I doubt gaming will be a big area of support - all the games I play
online work through my hardware firewall without the need to open any
ports. If you want to run a game _server_ it will affect you, but most
Internet game servers are on co-located boxes because of the bandwidth
requirements. It will affect LAN parties, but since LAN parties tend to
be hosted by geeks anyway, it won't really be a problem.

There are very few end user applications that need to listen on a port.

By blaming Microsoft only, you are starting to sound like those rabid
anti-Microsoft people CJ was talking about. Microsoft had genuine economic
motivation to make their operating system easier for dumb people to get
working and it's unreasonable to lay all (or even most) of the blame at
their feet for catering to their audience.

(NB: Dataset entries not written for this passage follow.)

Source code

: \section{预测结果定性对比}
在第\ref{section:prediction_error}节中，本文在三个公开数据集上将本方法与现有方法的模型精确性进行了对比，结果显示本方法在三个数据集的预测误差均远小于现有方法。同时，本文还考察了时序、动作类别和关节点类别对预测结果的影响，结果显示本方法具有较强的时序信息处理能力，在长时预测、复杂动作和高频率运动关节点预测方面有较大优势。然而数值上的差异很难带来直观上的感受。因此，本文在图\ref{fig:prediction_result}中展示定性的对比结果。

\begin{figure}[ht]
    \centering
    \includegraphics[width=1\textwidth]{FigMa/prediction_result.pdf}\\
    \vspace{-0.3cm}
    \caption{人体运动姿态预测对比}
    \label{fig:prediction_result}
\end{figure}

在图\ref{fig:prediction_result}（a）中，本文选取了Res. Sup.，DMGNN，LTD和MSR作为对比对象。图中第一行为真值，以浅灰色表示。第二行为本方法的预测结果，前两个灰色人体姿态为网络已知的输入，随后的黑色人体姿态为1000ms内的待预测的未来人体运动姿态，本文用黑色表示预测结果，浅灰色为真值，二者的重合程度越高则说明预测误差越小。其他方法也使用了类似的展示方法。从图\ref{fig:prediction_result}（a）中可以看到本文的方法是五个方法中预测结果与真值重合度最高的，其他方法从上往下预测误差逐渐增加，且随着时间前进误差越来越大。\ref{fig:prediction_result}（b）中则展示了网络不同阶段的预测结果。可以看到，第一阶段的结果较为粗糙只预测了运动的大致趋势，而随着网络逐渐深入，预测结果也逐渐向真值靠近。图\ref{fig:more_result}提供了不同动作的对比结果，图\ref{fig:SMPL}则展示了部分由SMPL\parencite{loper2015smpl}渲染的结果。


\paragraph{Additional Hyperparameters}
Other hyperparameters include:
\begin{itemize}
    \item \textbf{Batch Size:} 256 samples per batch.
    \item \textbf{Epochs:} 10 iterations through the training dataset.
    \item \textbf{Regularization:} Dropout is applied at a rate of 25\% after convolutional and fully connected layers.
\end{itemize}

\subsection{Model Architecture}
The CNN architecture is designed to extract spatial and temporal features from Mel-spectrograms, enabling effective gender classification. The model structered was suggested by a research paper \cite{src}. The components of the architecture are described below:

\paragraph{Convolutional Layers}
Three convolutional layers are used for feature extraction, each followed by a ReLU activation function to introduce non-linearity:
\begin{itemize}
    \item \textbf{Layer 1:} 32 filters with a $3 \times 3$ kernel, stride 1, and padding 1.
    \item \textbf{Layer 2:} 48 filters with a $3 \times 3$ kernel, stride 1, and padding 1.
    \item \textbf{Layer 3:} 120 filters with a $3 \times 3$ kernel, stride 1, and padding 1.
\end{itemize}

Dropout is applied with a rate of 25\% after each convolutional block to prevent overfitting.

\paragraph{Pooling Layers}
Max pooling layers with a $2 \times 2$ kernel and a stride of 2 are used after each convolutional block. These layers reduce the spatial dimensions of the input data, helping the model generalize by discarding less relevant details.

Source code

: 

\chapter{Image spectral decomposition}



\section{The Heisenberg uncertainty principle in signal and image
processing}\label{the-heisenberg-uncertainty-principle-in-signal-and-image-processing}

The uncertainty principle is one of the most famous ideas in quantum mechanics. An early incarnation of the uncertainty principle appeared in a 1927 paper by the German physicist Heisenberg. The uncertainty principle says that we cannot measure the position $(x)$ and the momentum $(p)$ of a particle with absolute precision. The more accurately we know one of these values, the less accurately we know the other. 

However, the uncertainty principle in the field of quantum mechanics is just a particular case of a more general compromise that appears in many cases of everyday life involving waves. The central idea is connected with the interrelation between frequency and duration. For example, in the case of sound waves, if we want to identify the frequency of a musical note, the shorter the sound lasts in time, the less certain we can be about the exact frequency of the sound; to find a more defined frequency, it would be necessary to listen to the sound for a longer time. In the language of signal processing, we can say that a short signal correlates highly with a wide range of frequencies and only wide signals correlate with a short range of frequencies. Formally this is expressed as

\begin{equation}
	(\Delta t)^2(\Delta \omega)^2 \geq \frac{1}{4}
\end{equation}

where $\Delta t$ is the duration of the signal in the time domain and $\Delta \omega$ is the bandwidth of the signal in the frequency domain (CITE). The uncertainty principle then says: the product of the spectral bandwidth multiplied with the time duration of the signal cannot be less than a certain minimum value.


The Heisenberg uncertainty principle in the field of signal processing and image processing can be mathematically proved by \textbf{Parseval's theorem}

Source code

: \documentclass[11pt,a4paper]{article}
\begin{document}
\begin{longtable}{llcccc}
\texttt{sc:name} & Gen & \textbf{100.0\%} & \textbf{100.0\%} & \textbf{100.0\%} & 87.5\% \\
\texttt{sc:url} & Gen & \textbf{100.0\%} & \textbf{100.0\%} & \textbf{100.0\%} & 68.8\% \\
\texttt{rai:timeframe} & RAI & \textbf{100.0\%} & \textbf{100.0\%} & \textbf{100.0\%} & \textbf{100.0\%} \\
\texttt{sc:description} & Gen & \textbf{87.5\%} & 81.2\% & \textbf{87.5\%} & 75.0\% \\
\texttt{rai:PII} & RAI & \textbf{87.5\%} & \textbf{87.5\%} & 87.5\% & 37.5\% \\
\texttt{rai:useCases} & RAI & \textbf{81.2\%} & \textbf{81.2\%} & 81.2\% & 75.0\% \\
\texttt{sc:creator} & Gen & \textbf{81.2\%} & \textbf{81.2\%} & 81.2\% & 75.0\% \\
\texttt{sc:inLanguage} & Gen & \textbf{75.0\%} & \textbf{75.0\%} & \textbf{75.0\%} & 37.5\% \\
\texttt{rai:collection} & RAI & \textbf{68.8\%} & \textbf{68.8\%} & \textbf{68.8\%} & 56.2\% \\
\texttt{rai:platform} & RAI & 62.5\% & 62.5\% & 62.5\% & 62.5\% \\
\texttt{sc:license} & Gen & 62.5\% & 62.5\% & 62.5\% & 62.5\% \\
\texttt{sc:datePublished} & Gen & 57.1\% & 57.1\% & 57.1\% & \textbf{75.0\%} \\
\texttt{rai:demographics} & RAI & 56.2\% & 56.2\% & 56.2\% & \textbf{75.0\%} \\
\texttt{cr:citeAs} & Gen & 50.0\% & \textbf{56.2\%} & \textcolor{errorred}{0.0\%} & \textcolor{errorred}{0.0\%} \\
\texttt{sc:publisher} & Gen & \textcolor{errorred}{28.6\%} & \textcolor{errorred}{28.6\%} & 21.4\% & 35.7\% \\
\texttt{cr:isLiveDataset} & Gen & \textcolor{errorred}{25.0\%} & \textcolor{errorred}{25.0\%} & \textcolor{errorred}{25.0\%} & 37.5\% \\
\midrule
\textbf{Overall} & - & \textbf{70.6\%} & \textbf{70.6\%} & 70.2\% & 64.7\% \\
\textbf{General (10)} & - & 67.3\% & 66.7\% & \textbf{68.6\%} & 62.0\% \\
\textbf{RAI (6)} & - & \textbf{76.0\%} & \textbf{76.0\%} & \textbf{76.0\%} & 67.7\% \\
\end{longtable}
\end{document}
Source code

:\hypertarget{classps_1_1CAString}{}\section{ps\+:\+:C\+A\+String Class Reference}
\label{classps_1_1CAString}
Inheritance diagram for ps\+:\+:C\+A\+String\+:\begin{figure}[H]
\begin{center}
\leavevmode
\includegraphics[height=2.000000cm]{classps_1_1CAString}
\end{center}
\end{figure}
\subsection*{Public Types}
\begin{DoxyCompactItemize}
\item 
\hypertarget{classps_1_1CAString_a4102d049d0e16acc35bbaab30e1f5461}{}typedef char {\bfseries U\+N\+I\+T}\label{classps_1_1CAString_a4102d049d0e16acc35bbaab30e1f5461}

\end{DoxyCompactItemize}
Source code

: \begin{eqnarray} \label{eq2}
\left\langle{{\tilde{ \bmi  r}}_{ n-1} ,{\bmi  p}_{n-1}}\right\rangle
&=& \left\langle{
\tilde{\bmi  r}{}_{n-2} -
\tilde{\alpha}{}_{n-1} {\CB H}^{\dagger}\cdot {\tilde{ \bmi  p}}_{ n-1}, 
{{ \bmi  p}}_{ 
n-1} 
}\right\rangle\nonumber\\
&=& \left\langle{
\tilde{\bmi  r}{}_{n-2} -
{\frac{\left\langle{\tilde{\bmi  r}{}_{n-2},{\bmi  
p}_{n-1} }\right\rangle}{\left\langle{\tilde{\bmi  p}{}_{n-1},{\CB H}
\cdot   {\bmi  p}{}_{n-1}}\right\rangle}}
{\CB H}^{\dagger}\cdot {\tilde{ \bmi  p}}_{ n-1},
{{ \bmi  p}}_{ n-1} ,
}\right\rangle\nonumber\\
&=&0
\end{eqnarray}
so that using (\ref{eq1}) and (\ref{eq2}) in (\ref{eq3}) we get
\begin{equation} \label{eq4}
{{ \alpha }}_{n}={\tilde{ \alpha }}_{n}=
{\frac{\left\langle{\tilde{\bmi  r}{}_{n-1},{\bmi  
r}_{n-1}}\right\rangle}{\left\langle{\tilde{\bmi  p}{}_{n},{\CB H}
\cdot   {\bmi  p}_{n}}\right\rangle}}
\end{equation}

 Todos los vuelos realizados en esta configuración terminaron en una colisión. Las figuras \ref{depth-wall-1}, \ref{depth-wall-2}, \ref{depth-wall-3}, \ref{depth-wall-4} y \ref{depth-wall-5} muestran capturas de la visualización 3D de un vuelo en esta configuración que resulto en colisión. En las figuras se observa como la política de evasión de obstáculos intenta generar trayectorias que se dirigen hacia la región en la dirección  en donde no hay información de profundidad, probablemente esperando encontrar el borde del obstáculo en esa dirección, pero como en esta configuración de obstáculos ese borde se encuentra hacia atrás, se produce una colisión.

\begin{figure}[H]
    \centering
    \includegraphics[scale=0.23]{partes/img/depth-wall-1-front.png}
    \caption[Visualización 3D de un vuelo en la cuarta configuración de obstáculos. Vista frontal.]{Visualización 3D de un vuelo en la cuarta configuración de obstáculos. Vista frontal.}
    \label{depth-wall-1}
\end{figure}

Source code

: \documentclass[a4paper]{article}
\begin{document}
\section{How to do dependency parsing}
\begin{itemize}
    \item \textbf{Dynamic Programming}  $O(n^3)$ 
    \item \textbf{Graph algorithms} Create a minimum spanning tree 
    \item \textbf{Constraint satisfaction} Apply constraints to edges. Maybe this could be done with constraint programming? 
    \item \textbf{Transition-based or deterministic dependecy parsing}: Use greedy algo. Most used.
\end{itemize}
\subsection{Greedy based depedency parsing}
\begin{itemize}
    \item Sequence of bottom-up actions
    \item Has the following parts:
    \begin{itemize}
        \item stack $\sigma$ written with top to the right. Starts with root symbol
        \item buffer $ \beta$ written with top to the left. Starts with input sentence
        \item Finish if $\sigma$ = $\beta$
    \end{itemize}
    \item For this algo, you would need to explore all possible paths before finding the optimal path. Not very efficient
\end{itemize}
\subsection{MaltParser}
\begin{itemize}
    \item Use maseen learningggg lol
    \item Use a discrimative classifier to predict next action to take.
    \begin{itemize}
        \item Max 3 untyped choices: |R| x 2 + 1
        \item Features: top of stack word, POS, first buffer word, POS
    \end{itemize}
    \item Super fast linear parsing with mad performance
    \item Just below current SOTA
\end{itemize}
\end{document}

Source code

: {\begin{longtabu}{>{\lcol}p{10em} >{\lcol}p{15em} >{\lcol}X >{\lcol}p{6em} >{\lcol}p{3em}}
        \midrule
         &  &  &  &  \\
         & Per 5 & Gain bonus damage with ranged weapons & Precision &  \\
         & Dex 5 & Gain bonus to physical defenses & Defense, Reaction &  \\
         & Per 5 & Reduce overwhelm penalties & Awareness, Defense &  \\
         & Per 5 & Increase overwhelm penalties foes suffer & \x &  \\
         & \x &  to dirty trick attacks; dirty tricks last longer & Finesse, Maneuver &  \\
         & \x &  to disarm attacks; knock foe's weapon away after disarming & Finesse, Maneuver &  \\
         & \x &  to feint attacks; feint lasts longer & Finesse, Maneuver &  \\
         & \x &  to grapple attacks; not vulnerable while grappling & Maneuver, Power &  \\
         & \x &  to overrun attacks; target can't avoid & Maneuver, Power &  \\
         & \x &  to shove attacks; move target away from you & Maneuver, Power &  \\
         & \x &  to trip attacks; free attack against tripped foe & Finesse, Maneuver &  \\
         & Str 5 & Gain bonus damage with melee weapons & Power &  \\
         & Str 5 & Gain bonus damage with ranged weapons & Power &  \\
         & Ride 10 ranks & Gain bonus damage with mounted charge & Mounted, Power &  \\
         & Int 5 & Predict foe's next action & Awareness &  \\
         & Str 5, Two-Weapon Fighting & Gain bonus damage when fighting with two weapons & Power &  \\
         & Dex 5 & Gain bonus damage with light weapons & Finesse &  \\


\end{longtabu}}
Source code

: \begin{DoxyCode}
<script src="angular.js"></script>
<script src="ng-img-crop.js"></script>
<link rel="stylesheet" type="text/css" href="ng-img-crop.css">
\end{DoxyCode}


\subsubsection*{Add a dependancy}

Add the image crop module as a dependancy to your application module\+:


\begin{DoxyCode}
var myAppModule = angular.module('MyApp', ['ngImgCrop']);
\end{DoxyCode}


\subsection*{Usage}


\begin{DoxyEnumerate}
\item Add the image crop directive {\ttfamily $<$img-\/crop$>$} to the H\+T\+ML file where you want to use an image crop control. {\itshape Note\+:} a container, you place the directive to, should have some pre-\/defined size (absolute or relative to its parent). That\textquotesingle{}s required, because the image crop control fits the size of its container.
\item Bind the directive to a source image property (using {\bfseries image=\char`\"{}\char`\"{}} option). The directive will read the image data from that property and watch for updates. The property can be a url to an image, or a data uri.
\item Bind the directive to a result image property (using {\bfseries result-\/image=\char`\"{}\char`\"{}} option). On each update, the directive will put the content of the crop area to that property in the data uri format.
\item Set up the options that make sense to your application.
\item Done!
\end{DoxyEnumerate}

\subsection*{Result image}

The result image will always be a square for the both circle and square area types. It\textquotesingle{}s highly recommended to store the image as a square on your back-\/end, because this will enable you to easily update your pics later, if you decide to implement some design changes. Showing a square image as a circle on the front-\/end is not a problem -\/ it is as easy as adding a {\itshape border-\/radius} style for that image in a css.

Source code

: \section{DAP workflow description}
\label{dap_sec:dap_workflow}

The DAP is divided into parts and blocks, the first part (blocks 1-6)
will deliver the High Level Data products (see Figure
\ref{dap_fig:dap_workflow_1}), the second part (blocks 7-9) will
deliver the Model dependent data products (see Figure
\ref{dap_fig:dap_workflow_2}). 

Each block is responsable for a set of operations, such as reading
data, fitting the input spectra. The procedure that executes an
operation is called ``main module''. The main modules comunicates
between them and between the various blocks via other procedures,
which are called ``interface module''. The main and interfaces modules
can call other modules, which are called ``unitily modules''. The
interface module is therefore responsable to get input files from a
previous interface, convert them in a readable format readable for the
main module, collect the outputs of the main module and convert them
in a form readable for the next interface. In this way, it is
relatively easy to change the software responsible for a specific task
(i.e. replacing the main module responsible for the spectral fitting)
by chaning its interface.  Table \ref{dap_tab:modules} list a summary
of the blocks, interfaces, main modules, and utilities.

I'm not blaming them for catering to their audience, they could have
easily done that without leaving so many services the vast majority of
users don't use open and vulnerable to attack without lessening the
usability of the system. Windows XP Home Edition, out of the box, is
like a poorly-configured *server* and it's supposed to be a home user's
OS.
It's not just Microsoft, it's the PC manufacturers. It often takes them
forever to pre-patch their default load of Windows with the security
updates Microsoft puts out. It wouldn't surprise me if PCs are still
shipping without Service Pack 1. Machines we recently got had SP1 but no
critical patches, which have been out for quite some time.